16. The assembly of claim 15, wherein each cross-drive comprises a laterally extending panel having a concave upper surface on which corresponding slats are mounted, each panel upper surface being supported at the same level in the floor assembly.

17. The assembly of claim 13, wherein the piston rods are located above the upper surface of the floor assembly.

18. The assembly of claim 11, wherein each slat has an upper surface and opposing longitudinal corners on either side of the upper surface, a tongue extending outwardly from one longitudinal corner at about a 45-degree angle relative to the slat upper surface and a hook portion extending cutwardly from the other longitudinal corner and defining a groove, the tongue being received in the groove of a hook portion of an adjacent slat.

19. The assembly of claim 11, wherein the slats are supported on respective bearings of the floor assembly for reciprocating motion such that each slat can move longitudinally of the floor assembly without contacting an adjacent slat.

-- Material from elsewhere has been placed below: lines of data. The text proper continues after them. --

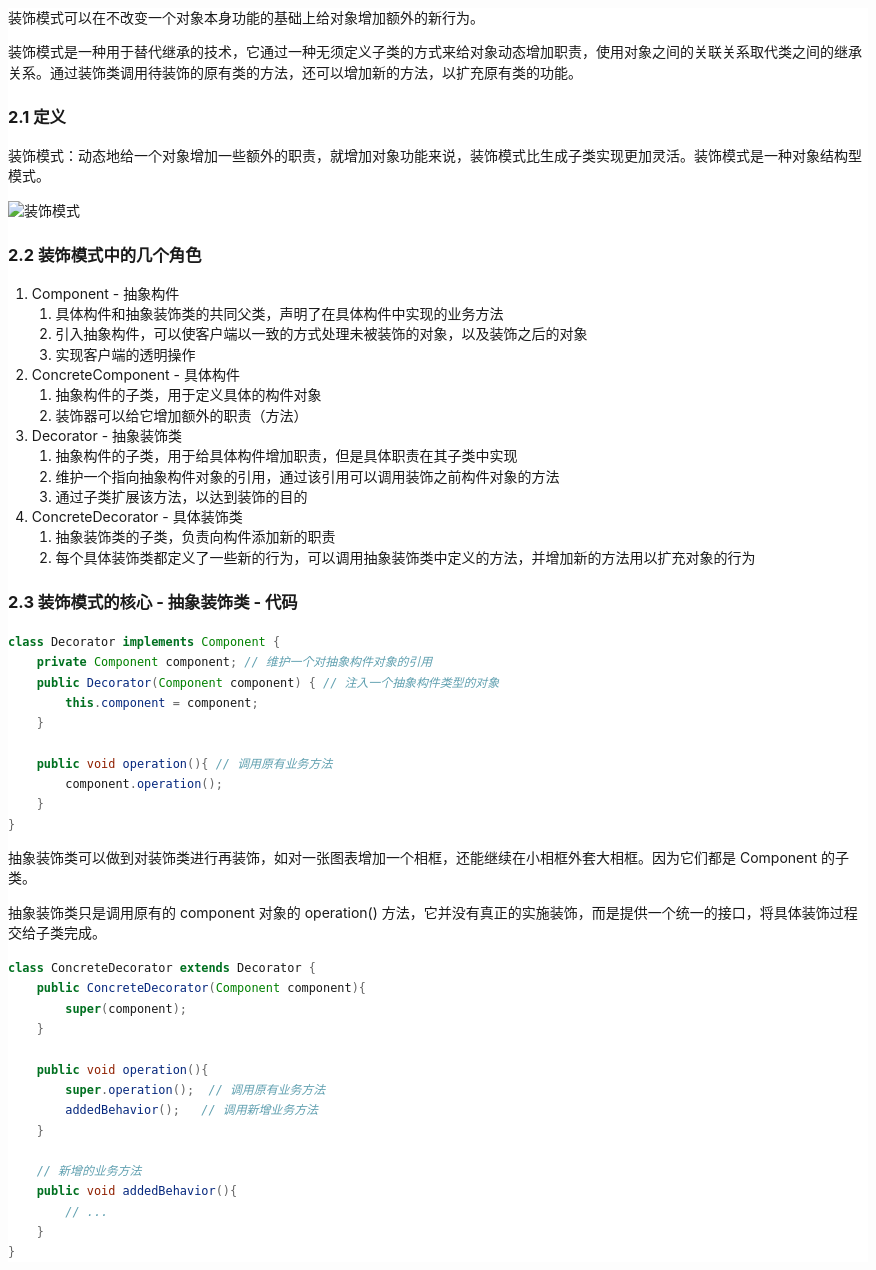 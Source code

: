 装饰模式可以在不改变一个对象本身功能的基础上给对象增加额外的新行为。

装饰模式是一种用于替代继承的技术，它通过一种无须定义子类的方式来给对象动态增加职责，使用对象之间的关联关系取代类之间的继承关系。通过装饰类调用待装饰的原有类的方法，还可以增加新的方法，以扩充原有类的功能。

### 2.1 定义

装饰模式：动态地给一个对象增加一些额外的职责，就增加对象功能来说，装饰模式比生成子类实现更加灵活。装饰模式是一种对象结构型模式。

![装饰模式](https://i.loli.net/2019/07/11/5d27016a49a1297684.png)

### 2.2 装饰模式中的几个角色

1. Component - 抽象构件
   1. 具体构件和抽象装饰类的共同父类，声明了在具体构件中实现的业务方法
   2. 引入抽象构件，可以使客户端以一致的方式处理未被装饰的对象，以及装饰之后的对象
   3. 实现客户端的透明操作
2. ConcreteComponent - 具体构件
   1. 抽象构件的子类，用于定义具体的构件对象
   2. 装饰器可以给它增加额外的职责（方法）
3. Decorator - 抽象装饰类
   1. 抽象构件的子类，用于给具体构件增加职责，但是具体职责在其子类中实现
   2. 维护一个指向抽象构件对象的引用，通过该引用可以调用装饰之前构件对象的方法
   3. 通过子类扩展该方法，以达到装饰的目的
4. ConcreteDecorator - 具体装饰类
   1. 抽象装饰类的子类，负责向构件添加新的职责
   2. 每个具体装饰类都定义了一些新的行为，可以调用抽象装饰类中定义的方法，并增加新的方法用以扩充对象的行为

### 2.3 装饰模式的核心 - 抽象装饰类 - 代码

```java
class Decorator implements Component {
    private Component component; // 维护一个对抽象构件对象的引用
    public Decorator(Component component) { // 注入一个抽象构件类型的对象
        this.component = component;
    }
    
    public void operation(){ // 调用原有业务方法
        component.operation();
    }
}
```

抽象装饰类可以做到对装饰类进行再装饰，如对一张图表增加一个相框，还能继续在小相框外套大相框。因为它们都是 Component 的子类。

抽象装饰类只是调用原有的 component 对象的 operation() 方法，它并没有真正的实施装饰，而是提供一个统一的接口，将具体装饰过程交给子类完成。

```java
class ConcreteDecorator extends Decorator {
    public ConcreteDecorator(Component component){
        super(component);
    }
    
    public void operation(){
        super.operation();  // 调用原有业务方法
        addedBehavior();   // 调用新增业务方法
    }
    
    // 新增的业务方法
    public void addedBehavior(){
        // ...
    }
}
```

20. A reciprocating slat conveyor comprising: a drive mechanism comprising at least first and second reciprocating piston rods; at least first and second cross-drives; at least first and second connector arms having respective forward end portions coupled to the first and second piston rods, respectively, the first and second connector arms also having respective rear end portions connected to the first and second cross-drives, respectively; and a floor assembly defining an upper surface, a bottom surface and a height between the upper surface and the bottom surface, the floor assembly comprising a plurality of elongated, load-supporting slats operable to reciprocate longitudinally of the floor assembly, the plurality of slats comprising a first set of slats connected to the first cross-drive and a second set of slats connected to the second cross-drive such that reciprocating movement of the first piston rod causes corresponding movement of the first connector arm, the first cross-drive and the first set of slats, and reciprocating movement of the second piston rod causes corresponding movement of the second connector arm, the second cross-drive and the second set of slats; wherein the rear end portions of the connector arms extend into the floor assembly at or below the upper surface and at or above the lower surface.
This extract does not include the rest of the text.